From another angle, we have one of those rules that hold true until it doesn’t: the fact that no foreign language film has ever won Best Picture. But has any ever gotten close? Sure. Next year will be our official 20 year anniversary. That year, I ended up predicting Crouching Tiger, Hidden Dragon to win Best Picture, over Gladiator. I know, not very smart. Gladiator had it in the bag, even though its director, Ridley Scott, did not. Best Director turned out to be a toss-up between Ang Lee for Crouching Tiger, and Steven Soderbergh for Traffic — who ended up winning. Starting out my first year of Oscar coverage with that year taught me a pretty big lesson in predicting Best Picture. I came away thinking if a masterpiece like Crouching Tiger couldn’t win, no foreign language film could.
Other films not in English that have gotten close include Life is Beautiful — though Roberto Benigni ended up winning Best Actor. In the era of the preferential ballot, however, no foreign language film except for Amour in 2012 has even been nominated, let alone won. Although the “Three Amigos” have taken Oscar by storm, winning Best Director and Picture — none of those have been in their own language, in Spanish, until Roma. And that makes Roma a powerful thing indeed. It also announces Netflix’ presence with authority.
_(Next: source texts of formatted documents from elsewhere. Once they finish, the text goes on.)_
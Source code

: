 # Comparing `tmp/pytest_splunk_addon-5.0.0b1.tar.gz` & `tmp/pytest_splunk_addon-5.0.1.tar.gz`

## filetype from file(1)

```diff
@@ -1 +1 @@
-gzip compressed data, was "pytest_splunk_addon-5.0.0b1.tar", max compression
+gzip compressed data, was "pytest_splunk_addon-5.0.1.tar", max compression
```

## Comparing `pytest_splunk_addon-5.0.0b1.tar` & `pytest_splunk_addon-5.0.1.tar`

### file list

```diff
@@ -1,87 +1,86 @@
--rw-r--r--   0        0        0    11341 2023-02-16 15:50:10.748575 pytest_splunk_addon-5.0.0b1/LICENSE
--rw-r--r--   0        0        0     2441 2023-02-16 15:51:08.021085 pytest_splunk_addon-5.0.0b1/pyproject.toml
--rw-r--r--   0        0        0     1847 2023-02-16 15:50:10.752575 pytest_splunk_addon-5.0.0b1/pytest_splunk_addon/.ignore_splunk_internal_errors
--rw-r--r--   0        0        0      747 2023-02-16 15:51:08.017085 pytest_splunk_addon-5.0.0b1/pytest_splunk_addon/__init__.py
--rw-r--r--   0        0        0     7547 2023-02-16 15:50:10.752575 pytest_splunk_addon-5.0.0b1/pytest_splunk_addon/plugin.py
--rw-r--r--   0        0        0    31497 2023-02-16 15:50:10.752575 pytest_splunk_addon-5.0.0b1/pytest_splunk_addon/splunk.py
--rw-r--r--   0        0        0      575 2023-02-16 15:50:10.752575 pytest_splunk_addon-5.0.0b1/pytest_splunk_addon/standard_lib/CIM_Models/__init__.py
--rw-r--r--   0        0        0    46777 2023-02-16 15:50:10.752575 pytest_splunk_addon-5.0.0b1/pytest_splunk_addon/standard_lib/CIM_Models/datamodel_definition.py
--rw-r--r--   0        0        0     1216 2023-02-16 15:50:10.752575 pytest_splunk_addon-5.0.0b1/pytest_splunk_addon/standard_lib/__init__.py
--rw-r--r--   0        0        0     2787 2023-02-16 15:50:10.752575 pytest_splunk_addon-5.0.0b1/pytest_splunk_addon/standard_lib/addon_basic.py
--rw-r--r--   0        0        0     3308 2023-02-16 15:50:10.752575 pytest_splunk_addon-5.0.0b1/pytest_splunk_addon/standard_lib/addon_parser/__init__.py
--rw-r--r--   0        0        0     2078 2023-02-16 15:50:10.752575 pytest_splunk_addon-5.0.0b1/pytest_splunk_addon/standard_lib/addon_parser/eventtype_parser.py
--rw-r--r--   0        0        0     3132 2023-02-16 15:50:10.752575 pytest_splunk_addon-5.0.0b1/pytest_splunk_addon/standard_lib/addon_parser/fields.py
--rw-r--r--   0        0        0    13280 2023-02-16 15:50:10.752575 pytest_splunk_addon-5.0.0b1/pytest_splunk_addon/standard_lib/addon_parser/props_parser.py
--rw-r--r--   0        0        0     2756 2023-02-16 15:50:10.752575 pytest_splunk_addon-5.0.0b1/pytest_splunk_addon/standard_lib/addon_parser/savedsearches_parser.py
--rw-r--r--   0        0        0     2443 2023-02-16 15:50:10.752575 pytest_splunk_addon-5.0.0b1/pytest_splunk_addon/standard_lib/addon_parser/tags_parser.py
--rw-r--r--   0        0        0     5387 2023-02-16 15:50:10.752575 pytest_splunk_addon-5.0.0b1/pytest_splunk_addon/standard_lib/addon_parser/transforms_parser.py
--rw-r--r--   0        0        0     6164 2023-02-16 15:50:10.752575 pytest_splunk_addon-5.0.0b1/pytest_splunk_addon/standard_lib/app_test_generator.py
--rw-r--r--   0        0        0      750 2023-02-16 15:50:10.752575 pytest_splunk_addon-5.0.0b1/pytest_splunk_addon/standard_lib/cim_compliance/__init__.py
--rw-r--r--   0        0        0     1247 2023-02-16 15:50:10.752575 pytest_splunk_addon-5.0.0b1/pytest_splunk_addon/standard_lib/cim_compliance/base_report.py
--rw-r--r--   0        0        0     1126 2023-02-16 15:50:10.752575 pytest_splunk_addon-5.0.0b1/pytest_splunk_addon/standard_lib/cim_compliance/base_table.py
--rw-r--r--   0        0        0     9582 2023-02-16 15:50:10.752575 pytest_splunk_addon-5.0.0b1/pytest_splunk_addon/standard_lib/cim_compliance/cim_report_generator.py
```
With the two acting nominations, how can it lose? Well, there is the thing of it also being nominated in the Foreign language category. Remember, if voters only had five choices for Best Picture, they might split and say Cold War for foreign language and Roma for Picture. With the preferential, it doesn’t quite work that way. Might they go Cuaron for Best Director, Roma for foreign language? They might. So why might they?
While they might award Cold War somewhere, with cinematography maybe — they probably will give Roma foreign language, though that could also win cinematography. Two black and white films in a foreign language could present a bit of a split vote scenario.
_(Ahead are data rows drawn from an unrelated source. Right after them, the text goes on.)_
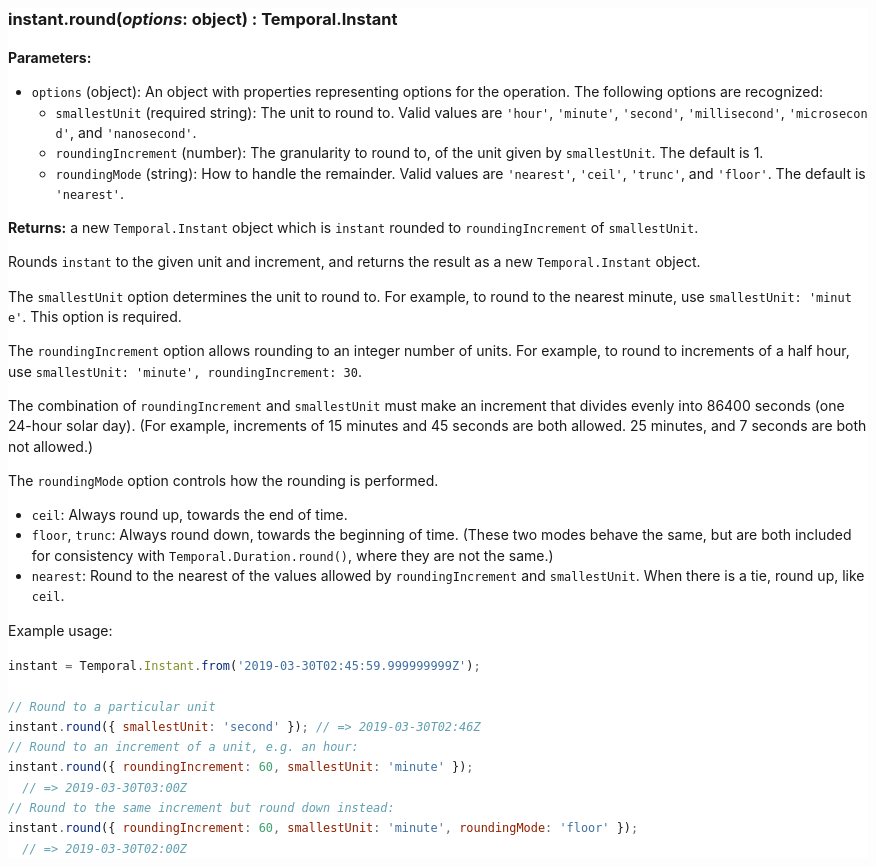 
### instant.**round**(_options_: object) : Temporal.Instant

**Parameters:**

- `options` (object): An object with properties representing options for the operation.
  The following options are recognized:
  - `smallestUnit` (required string): The unit to round to.
    Valid values are `'hour'`, `'minute'`, `'second'`, `'millisecond'`, `'microsecond'`, and `'nanosecond'`.
  - `roundingIncrement` (number): The granularity to round to, of the unit given by `smallestUnit`.
    The default is 1.
  - `roundingMode` (string): How to handle the remainder.
    Valid values are `'nearest'`, `'ceil'`, `'trunc'`, and `'floor'`.
    The default is `'nearest'`.

**Returns:** a new `Temporal.Instant` object which is `instant` rounded to `roundingIncrement` of `smallestUnit`.

Rounds `instant` to the given unit and increment, and returns the result as a new `Temporal.Instant` object.

The `smallestUnit` option determines the unit to round to.
For example, to round to the nearest minute, use `smallestUnit: 'minute'`.
This option is required.

The `roundingIncrement` option allows rounding to an integer number of units.
For example, to round to increments of a half hour, use `smallestUnit: 'minute', roundingIncrement: 30`.

The combination of `roundingIncrement` and `smallestUnit` must make an increment that divides evenly into 86400 seconds (one 24-hour solar day).
(For example, increments of 15 minutes and 45 seconds are both allowed.
25 minutes, and 7 seconds are both not allowed.)

The `roundingMode` option controls how the rounding is performed.

- `ceil`: Always round up, towards the end of time.
- `floor`, `trunc`: Always round down, towards the beginning of time.
  (These two modes behave the same, but are both included for consistency with `Temporal.Duration.round()`, where they are not the same.)
- `nearest`: Round to the nearest of the values allowed by `roundingIncrement` and `smallestUnit`.
  When there is a tie, round up, like `ceil`.

Example usage:


```javascript
instant = Temporal.Instant.from('2019-03-30T02:45:59.999999999Z');

// Round to a particular unit
instant.round({ smallestUnit: 'second' }); // => 2019-03-30T02:46Z
// Round to an increment of a unit, e.g. an hour:
instant.round({ roundingIncrement: 60, smallestUnit: 'minute' });
  // => 2019-03-30T03:00Z
// Round to the same increment but round down instead:
instant.round({ roundingIncrement: 60, smallestUnit: 'minute', roundingMode: 'floor' });
  // => 2019-03-30T02:00Z
```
Still, I’m not 100% sold on Roma as your slam dunk Best Picture winner. There are just too many weird variables to factor in. It does appear to have the best shot right now but it’s also true that often critics’ darlings don’t end up winning and you have to wonder — why didn’t it win in Toronto? Why didn’t it win the PGA? If it was such a slam dunk with the industry, how come it missed touching those bases? The Oscar juggernauts tend to win more than critics awards.
So if Green Book is knocked out, is Roma the second in line? I’m not so sure. I think SAG will help a bit there in terms of clearing things up, as will the BAFTA. Though, remember, with BAFTA they have five slots, and don’t have the pesky preferential ballot to deal with.
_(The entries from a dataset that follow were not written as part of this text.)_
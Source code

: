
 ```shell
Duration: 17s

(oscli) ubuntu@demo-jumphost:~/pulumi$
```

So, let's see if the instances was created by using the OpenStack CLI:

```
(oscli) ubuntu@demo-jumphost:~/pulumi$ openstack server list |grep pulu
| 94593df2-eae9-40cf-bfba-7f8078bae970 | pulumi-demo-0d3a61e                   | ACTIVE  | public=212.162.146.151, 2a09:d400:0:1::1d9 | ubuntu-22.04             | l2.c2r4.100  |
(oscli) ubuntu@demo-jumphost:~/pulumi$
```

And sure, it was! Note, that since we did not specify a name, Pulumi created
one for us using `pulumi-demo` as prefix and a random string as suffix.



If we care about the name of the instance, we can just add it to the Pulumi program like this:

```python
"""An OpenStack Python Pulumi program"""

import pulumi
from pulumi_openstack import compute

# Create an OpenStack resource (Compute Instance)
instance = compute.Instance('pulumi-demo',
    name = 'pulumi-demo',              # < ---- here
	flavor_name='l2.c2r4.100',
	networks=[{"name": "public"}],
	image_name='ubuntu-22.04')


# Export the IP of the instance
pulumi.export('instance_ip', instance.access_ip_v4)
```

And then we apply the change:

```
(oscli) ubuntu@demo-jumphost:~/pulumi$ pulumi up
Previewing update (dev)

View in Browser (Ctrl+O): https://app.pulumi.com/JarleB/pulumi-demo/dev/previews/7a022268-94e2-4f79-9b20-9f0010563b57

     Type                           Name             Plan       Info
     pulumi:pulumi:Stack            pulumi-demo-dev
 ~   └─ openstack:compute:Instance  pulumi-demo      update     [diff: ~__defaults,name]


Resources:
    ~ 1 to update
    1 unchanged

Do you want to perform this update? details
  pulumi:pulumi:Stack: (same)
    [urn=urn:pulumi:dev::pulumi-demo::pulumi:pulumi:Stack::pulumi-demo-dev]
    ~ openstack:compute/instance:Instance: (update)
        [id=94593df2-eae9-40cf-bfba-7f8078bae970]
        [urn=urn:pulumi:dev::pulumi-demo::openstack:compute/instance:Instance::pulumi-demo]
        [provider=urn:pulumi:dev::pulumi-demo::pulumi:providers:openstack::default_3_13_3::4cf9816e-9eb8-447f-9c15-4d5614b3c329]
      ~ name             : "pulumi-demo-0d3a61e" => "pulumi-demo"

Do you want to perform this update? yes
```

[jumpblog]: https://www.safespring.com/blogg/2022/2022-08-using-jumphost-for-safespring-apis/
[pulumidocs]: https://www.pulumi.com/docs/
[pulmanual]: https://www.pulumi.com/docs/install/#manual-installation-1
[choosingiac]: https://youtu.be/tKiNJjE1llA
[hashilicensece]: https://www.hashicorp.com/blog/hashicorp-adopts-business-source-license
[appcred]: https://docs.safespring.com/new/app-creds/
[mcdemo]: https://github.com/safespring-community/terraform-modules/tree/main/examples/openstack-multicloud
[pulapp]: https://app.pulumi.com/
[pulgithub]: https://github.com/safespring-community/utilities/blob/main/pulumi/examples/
So let’s do a quickie Oscar predictions before the SAG awards shall we? Just the major categories.
Best Picture
PGA winner = Green Book, or SAG winner [TBD], or Roma
In contention: A Star is Born, BlacKkKlansman
*Moonlight won just the WGA, and that’s all so there’s that.
Probably not:
Black Panther
The Favourite
Bohemian Rhapsody
Vice
Best Actor
*SAG winner [TDB]
Christian Bale, Vice vs. Rami Malek, Bohemian Rhapsody
Best Actress
*SAG winner [TDB]
Glenn Close, The Wife or Lady Gaga, A Star is Born or Olivia Colman, The Favourite
Supporting Actor
*SAG winner [TDB]
Mahershala Ali, Green Book vs. Richard E. Grant, Can You Ever Forgive Me
Supporting Actress
*SAG winner [TBD] or Regina King, If Beale Street Could Talk
Best Director
*DGA winner [TBD] but looking like Alfonso Cuaron for Roma vs. Spike Lee for BlacKkKlansman
Original Screenplay
*WGA winner [tbd]
Green Book vs. Roma vs. The Favourite
*Whatever wins Best Picture is likely winning here.
Adapted Screenplay
*WGA winner [tbd]
BlacKkKlansman vs. If Beale Street Could Talk
It’s a predictor’s catastrophe, friends. We’re almost to the Oscars and we still have absolutely no idea where this is going. Yes, you can put your eggs in Roma’s basket. That’s the safe choice for sure. But — stay frosty. I have a feeling things are going to shift yet again.